We must pull every lever we have, whether that be utilising effective communications, playing our part in targeted demonstrations over cost of living issues, or most importantly, organising and supporting industrial action. Whatever form the action takes, trade unions must be at the forefront of mobilising people in the coming weeks and months. This won’t be a short crisis. We need to see a greater level of cooperation and engagement between unions than we have seen before to galvanise an industrial and political effort against this latest attack on working people.

But there is also a deeper question behind our response to this crisis. The decline of trade union membership is nothing new to any of us and while we have been talking up the seriousness of the problem that we face, we have been losing ground. In the private sector at least, when there has never been a greater need for trade union representation, we have never spoken for fewer people in work. This is an urgent challenge to our movement; one that we will either rise to or wither as a force in society.

Despite near-universal acknowledgement of this fact for more than a decade, little has changed in terms of how we approach organising or recruitment. Though much is written about isolated examples of membership gains (encouraging though they may be) we are yet to see sustained breakthroughs. The threat posed by the cost of living crisis must force our movement to adapt to the changing circumstances of our own workers; that is the only path back to growth for trade unions.
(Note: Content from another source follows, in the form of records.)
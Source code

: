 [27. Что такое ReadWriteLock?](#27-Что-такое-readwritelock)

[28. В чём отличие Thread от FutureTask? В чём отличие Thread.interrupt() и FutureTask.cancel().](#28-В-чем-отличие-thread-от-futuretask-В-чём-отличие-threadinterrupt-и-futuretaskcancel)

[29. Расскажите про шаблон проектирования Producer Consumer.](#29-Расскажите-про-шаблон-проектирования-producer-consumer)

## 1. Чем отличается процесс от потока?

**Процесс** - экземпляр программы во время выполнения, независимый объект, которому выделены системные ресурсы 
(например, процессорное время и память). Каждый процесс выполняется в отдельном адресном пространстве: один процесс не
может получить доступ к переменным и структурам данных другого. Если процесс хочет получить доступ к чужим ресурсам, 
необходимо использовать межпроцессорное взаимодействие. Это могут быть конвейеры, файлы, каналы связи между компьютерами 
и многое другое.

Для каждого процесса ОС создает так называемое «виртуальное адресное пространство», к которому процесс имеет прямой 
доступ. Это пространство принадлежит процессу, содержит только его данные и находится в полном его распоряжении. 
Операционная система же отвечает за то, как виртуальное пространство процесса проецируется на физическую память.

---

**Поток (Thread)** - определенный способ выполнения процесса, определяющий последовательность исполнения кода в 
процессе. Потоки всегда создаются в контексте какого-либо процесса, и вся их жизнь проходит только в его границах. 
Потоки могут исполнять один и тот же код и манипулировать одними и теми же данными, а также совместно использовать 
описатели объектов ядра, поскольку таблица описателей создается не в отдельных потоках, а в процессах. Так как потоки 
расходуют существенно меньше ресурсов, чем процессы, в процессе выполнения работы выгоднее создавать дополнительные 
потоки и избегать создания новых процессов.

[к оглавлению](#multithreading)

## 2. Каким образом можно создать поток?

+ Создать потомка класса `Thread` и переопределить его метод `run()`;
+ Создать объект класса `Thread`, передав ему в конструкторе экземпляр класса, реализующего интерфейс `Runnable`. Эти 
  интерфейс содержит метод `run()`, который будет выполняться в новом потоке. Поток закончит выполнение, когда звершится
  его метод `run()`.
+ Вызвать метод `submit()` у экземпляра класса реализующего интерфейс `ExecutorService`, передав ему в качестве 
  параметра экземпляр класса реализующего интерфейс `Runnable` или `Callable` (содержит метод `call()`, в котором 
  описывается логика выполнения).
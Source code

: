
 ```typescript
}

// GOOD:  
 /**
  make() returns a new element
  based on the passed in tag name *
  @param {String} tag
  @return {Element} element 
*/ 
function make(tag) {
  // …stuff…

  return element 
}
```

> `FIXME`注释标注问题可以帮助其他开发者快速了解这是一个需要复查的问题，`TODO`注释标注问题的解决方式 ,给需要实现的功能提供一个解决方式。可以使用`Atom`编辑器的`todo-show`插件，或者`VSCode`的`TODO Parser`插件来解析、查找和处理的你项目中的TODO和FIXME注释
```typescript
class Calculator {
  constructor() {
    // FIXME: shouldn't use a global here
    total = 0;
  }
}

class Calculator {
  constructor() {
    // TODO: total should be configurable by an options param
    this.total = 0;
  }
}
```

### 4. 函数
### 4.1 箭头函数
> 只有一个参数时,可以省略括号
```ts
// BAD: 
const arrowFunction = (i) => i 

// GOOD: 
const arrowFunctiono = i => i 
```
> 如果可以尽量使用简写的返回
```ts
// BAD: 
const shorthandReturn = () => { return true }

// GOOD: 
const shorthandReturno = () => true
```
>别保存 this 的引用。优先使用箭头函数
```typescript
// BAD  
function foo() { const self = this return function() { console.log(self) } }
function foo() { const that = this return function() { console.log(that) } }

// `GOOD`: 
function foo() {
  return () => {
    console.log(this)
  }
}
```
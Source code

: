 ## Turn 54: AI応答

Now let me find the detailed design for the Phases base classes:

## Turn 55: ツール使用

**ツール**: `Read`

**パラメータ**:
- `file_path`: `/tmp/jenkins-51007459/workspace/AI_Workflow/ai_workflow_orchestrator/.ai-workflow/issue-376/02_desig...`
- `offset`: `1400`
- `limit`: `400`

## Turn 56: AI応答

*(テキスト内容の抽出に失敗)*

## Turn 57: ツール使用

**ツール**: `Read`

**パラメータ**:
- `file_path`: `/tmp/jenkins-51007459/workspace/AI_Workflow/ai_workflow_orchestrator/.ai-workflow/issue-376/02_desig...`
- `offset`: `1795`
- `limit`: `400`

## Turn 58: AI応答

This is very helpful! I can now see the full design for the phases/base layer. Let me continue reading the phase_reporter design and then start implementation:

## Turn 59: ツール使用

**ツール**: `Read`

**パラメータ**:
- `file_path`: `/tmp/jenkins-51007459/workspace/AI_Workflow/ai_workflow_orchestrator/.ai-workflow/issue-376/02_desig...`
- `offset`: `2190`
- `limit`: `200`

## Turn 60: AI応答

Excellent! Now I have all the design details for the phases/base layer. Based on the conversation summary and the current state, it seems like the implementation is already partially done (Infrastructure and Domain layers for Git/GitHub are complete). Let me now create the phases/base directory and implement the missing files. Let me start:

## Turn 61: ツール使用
We remain too far behind on digital organising and our movement’s overall lack of engagement with young workers is clearly hampering our ability to grow.

A campaign over the cost of living crisis won’t solve these problems overnight. But, if it has support for industrial action at its heart, it can begin to turn the tide. And we have no alternative: this is a moment when workers desperately need a trade union movement that fights back, and if that is not how we are seen then it will be remembered. In combination with building strong union branches, training and supporting activists and developing reps, and supporting a vibrant rank and file industrial base our unions can look forward towards a future where we are seen as relevant to both our current members and those that we are currently unknown to.

In seeing trade unionism within its widest possible context, as CWU’s general secretary Dave Ward has argued, in pushing towards a New Deal for Workers campaign, we can rebuild the spirit of collectivism from the platform that has been provided by all key workers who have sacrificed so much throughout the pandemic.

Failure to fight for them now, with everything we have, will make our decline terminal. Our task is to step out of our comfort zones and build a trade union movement that is fit to serve the members that we represent and those that we seek to represent. Workers are fed up. They are ready to fight, if we fail to stand with them, we will have only ourselves to blame.